- **Work instructions**
Exactly retype the opening line of the entries and every line after it, ending with the line that contains "co-type static certificates". Skip all pictures.

Saved data entries
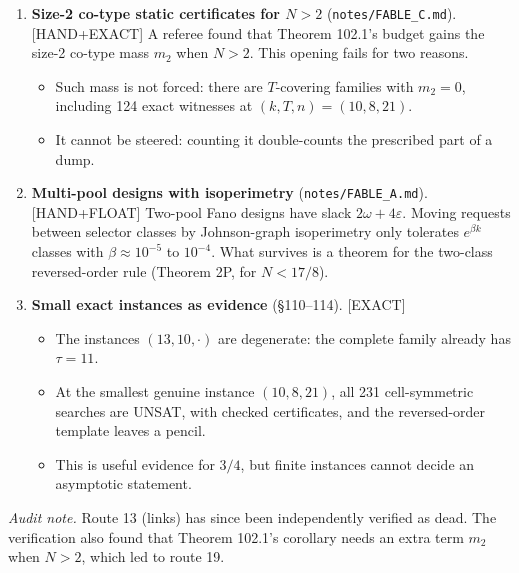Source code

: \documentclass[11pt]{article}
\newcommand{\lvl}[1]{\textsf{\small[#1]}}
\begin{document}
\begin{enumerate}[leftmargin=*,label=\textbf{\arabic*.}]
 \begin{itemize}
 \item Take six members whose uncovered-pair endpoints fit in a $T$-set. One request then finishes, and this does
 imply CP.
 \item But it is CP with one inessential dump. Net of baseline dumping its budget is $5\varepsilon-\delta<0$ in the
 window.
 \end{itemize}
\item \textbf{Size-2 co-type static certificates for $N>2$} (\texttt{notes/FABLE\_C.md}). \lvl{HAND+EXACT} A referee
found that Theorem 102.1's budget gains the size-2 co-type mass $m_2$ when $N>2$. This opening fails for two reasons.
 \begin{itemize}
 \item Such mass is not forced: there are $T$-covering families with $m_2=0$, including 124 exact witnesses at
 $(k,T,n)=(10,8,21)$.
 \item It cannot be steered: counting it double-counts the prescribed part of a dump.
 \end{itemize}
\item \textbf{Multi-pool designs with isoperimetry} (\texttt{notes/FABLE\_A.md}). \lvl{HAND+FLOAT} Two-pool Fano designs
have slack $2\omega+4\varepsilon$. Moving requests between selector classes by Johnson-graph isoperimetry only tolerates
$e^{\beta k}$ classes with $\beta\approx10^{-5}$ to $10^{-4}$. What survives is a theorem for the two-class
reversed-order rule (Theorem 2P, for $N<17/8$).
\item \textbf{Small exact instances as evidence} (\S110--114). \lvl{EXACT}
 \begin{itemize}
 \item The instances $(13,10,\cdot)$ are degenerate: the complete family already has $\tau=11$.
 \item At the smallest genuine instance $(10,8,21)$, all 231 cell-symmetric searches are UNSAT, with checked
 certificates, and the reversed-order template leaves a pencil.
 \item This is useful evidence for $3/4$, but finite instances cannot decide an asymptotic statement.
 \end{itemize}
\end{enumerate}
\noindent\emph{Audit note.} Route 13 (links) has since been independently verified as dead. The verification also
found that Theorem 102.1's corollary needs an extra term $m_2$ when $N>2$, which led to route 19.
\end{document}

- **Answer space**
Source code

: \documentclass[11pt]{article}
\newcommand{\lvl}[1]{\textsf{\small[#1]}}
\begin{document}
\begin{enumerate}[leftmargin=*,label=\textbf{\arabic*.}]
 \begin{itemize}
 \item Take six members whose uncovered-pair endpoints fit in a $T$-set. One request then finishes, and this does
 imply CP.
 \item But it is CP with one inessential dump. Net of baseline dumping its budget is $5\varepsilon-\delta<0$ in the
 window.
 \end{itemize}
\item \textbf{Size-2 co-type static certificates for $N>2$} (\texttt{notes/FABLE\_C.md}). \lvl{HAND+EXACT} A referee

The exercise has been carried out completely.